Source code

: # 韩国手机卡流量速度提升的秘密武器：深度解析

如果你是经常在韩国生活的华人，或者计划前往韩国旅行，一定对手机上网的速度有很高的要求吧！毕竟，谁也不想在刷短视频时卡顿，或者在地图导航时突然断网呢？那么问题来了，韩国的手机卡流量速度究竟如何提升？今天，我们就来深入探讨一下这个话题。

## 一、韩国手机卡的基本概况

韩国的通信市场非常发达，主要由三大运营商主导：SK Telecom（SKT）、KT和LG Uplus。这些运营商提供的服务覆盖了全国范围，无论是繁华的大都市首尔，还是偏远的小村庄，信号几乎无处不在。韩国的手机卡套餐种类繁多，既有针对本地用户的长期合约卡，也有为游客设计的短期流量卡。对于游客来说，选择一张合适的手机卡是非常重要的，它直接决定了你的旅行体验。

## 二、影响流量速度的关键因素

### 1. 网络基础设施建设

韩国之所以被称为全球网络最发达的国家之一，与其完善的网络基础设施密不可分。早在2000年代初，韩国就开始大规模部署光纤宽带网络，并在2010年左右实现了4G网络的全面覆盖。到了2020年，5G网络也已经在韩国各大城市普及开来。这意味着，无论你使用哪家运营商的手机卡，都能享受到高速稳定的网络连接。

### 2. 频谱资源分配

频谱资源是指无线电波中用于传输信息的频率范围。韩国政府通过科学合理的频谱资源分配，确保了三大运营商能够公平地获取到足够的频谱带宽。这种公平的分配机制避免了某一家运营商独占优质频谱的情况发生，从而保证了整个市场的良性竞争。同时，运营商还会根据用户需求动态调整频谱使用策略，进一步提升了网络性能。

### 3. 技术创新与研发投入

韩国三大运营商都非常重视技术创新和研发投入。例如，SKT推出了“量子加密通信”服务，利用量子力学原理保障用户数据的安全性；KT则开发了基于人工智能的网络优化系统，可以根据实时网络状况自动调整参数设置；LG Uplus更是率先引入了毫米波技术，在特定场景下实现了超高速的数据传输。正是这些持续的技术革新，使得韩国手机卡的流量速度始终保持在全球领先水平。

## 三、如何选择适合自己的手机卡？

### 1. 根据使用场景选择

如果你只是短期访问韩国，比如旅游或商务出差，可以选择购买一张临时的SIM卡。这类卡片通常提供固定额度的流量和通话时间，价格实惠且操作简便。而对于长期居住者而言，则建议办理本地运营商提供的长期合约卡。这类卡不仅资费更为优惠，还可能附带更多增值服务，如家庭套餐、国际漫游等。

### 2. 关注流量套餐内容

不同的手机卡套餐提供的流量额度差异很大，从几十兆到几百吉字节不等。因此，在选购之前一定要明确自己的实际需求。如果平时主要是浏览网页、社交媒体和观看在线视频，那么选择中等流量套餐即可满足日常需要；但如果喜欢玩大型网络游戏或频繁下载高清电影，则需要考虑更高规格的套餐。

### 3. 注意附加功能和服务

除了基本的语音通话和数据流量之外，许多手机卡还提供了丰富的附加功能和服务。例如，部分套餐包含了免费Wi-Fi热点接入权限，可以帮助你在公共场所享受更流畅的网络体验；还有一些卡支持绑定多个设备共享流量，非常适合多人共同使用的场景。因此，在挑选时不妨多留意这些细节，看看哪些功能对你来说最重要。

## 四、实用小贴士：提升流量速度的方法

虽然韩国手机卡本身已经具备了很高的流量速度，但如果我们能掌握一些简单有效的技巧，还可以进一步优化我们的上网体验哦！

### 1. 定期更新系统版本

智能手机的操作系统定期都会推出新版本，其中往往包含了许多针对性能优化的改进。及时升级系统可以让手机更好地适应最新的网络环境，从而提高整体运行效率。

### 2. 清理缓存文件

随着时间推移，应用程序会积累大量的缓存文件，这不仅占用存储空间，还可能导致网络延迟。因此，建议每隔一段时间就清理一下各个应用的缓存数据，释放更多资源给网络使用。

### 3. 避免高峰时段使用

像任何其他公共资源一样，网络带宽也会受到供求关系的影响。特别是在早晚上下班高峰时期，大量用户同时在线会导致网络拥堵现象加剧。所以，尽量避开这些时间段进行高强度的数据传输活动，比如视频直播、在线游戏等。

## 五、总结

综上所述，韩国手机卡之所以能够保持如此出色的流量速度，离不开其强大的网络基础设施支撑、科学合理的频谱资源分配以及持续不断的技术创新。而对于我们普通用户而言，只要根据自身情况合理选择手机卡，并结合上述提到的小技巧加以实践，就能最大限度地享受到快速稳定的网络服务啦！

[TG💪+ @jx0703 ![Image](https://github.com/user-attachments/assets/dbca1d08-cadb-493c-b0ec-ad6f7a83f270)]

▬▬▬

**Work instructions**
An exact reproduction of all the entries above is required.

**Task result**
Source code

: # 韩国手机卡流量速度提升的秘密武器：深度解析

如果你是经常在韩国生活的华人，或者计划前往韩国旅行，一定对手机上网的速度有很高的要求吧！毕竟，谁也不想在刷短视频时卡顿，或者在地图导航时突然断网呢？那么问题来了，韩国的手机卡流量速度究竟如何提升？今天，我们就来深入探讨一下这个话题。

## 一、韩国手机卡的基本概况

韩国的通信市场非常发达，主要由三大运营商主导：SK Telecom（SKT）、KT和LG Uplus。这些运营商提供的服务覆盖了全国范围，无论是繁华的大都市首尔，还是偏远的小村庄，信号几乎无处不在。韩国的手机卡套餐种类繁多，既有针对本地用户的长期合约卡，也有为游客设计的短期流量卡。对于游客来说，选择一张合适的手机卡是非常重要的，它直接决定了你的旅行体验。

## 二、影响流量速度的关键因素

### 1. 网络基础设施建设

韩国之所以被称为全球网络最发达的国家之一，与其完善的网络基础设施密不可分。早在2000年代初，韩国就开始大规模部署光纤宽带网络，并在2010年左右实现了4G网络的全面覆盖。到了2020年，5G网络也已经在韩国各大城市普及开来。这意味着，无论你使用哪家运营商的手机卡，都能享受到高速稳定的网络连接。

### 2. 频谱资源分配

频谱资源是指无线电波中用于传输信息的频率范围。韩国政府通过科学合理的频谱资源分配，确保了三大运营商能够公平地获取到足够的频谱带宽。这种公平的分配机制避免了某一家运营商独占优质频谱的情况发生，从而保证了整个市场的良性竞争。同时，运营商还会根据用户需求动态调整频谱使用策略，进一步提升了网络性能。

### 3. 技术创新与研发投入

韩国三大运营商都非常重视技术创新和研发投入。例如，SKT推出了“量子加密通信”服务，利用量子力学原理保障用户数据的安全性；KT则开发了基于人工智能的网络优化系统，可以根据实时网络状况自动调整参数设置；LG Uplus更是率先引入了毫米波技术，在特定场景下实现了超高速的数据传输。正是这些持续的技术革新，使得韩国手机卡的流量速度始终保持在全球领先水平。

## 三、如何选择适合自己的手机卡？

### 1. 根据使用场景选择

如果你只是短期访问韩国，比如旅游或商务出差，可以选择购买一张临时的SIM卡。这类卡片通常提供固定额度的流量和通话时间，价格实惠且操作简便。而对于长期居住者而言，则建议办理本地运营商提供的长期合约卡。这类卡不仅资费更为优惠，还可能附带更多增值服务，如家庭套餐、国际漫游等。

### 2. 关注流量套餐内容

不同的手机卡套餐提供的流量额度差异很大，从几十兆到几百吉字节不等。因此，在选购之前一定要明确自己的实际需求。如果平时主要是浏览网页、社交媒体和观看在线视频，那么选择中等流量套餐即可满足日常需要；但如果喜欢玩大型网络游戏或频繁下载高清电影，则需要考虑更高规格的套餐。

### 3. 注意附加功能和服务

除了基本的语音通话和数据流量之外，许多手机卡还提供了丰富的附加功能和服务。例如，部分套餐包含了免费Wi-Fi热点接入权限，可以帮助你在公共场所享受更流畅的网络体验；还有一些卡支持绑定多个设备共享流量，非常适合多人共同使用的场景。因此，在挑选时不妨多留意这些细节，看看哪些功能对你来说最重要。

## 四、实用小贴士：提升流量速度的方法

虽然韩国手机卡本身已经具备了很高的流量速度，但如果我们能掌握一些简单有效的技巧，还可以进一步优化我们的上网体验哦！

### 1. 定期更新系统版本

智能手机的操作系统定期都会推出新版本，其中往往包含了许多针对性能优化的改进。及时升级系统可以让手机更好地适应最新的网络环境，从而提高整体运行效率。

### 2. 清理缓存文件

随着时间推移，应用程序会积累大量的缓存文件，这不仅占用存储空间，还可能导致网络延迟。因此，建议每隔一段时间就清理一下各个应用的缓存数据，释放更多资源给网络使用。

### 3. 避免高峰时段使用

像任何其他公共资源一样，网络带宽也会受到供求关系的影响。特别是在早晚上下班高峰时期，大量用户同时在线会导致网络拥堵现象加剧。所以，尽量避开这些时间段进行高强度的数据传输活动，比如视频直播、在线游戏等。

## 五、总结

综上所述，韩国手机卡之所以能够保持如此出色的流量速度，离不开其强大的网络基础设施支撑、科学合理的频谱资源分配以及持续不断的技术创新。而对于我们普通用户而言，只要根据自身情况合理选择手机卡，并结合上述提到的小技巧加以实践，就能最大限度地享受到快速稳定的网络服务啦！

[TG💪+ @jx0703 ![Image](https://github.com/user-attachments/assets/dbca1d08-cadb-493c-b0ec-ad6f7a83f270)]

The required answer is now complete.